My Only Way Out

(is to go so far in)

My view of Dobes

Posted by Cauri on April 2, 2007

As Bruno and I have been spending all of our time together, he has completely changed my view of Doberman pinschers. He is my baby. He is a very large baby (63 pounds), but he is such a baby. He loves to cuddle, lick, snuggle, play, and cuddle some more. A few months ago, if I had seen another Dobe being walked a few feet away from me on a trail in the park, I would probably pause and/or freak out, and I try to remind myself of this, but every time I take Bruno for a walk and somebody freaks out, I get so angry!  He doesn’t even pay attention to other people when we’re on a walk.  He is not a fierce biting machine.  He is a puppy!

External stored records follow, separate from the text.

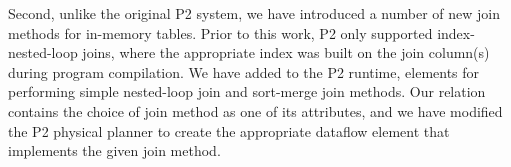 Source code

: Second, unlike the original P2 system, we have introduced a number of new join
methods for in-memory tables.  Prior to this work, P2 only supported
index-nested-loop joins, where the appropriate index was built on the join
column(s) during program compilation.  We have added to the P2 runtime, elements
for performing simple nested-loop join and sort-merge join methods.  Our
 relation contains the choice of join method as one of its
attributes, and we have modified the P2 physical planner to create the
appropriate dataflow element that implements the given join method.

So many people have made nasty comments to me, like, “Well, maybe your dog’s nice, but it’s the breed”, as they slowly walk in the other direction. Or my favorite, by some yuppie at the dog park, “Ugh, not this dog again.” (Because he’s too big to play with her miniature piece of vomit.) This dog seems to be the friendliest dog I’ve ever counted, to other dogs and to other humans. He doesn’t greet people incessantly. He minds his own business. But if someone seems interested, he’s more than happy to play with them for a while or let them scratch his neck.

My brother took him to the vet last week, and Bruno was laying on the floor licking a little girl’s face, when two older women walked in. They saw Bruno and froze in the doorway. “Be careful,” warned my brother, sarcastically, “He bites.” They panicked. “Really?” My brother shook his head and was like, “He’s licking some little girl who he’s never met before!”

People have been so conditioned to fear Dobes, just because they happen to represent attack dogs in practically every movie.  And I’m sure if you conditioned them to live in your backyard and only have contact with a human or two, they will turn into fierce, human-eating monsters.  I’m also sure that if you tried to sneak into my house and Bruno had never met you before, he would probably become very territorial and would want you to leave.  But as long as he’s meeting you on neutral territory, as in on a trail in a park, he would probably pay no attention to you and would simply walk on.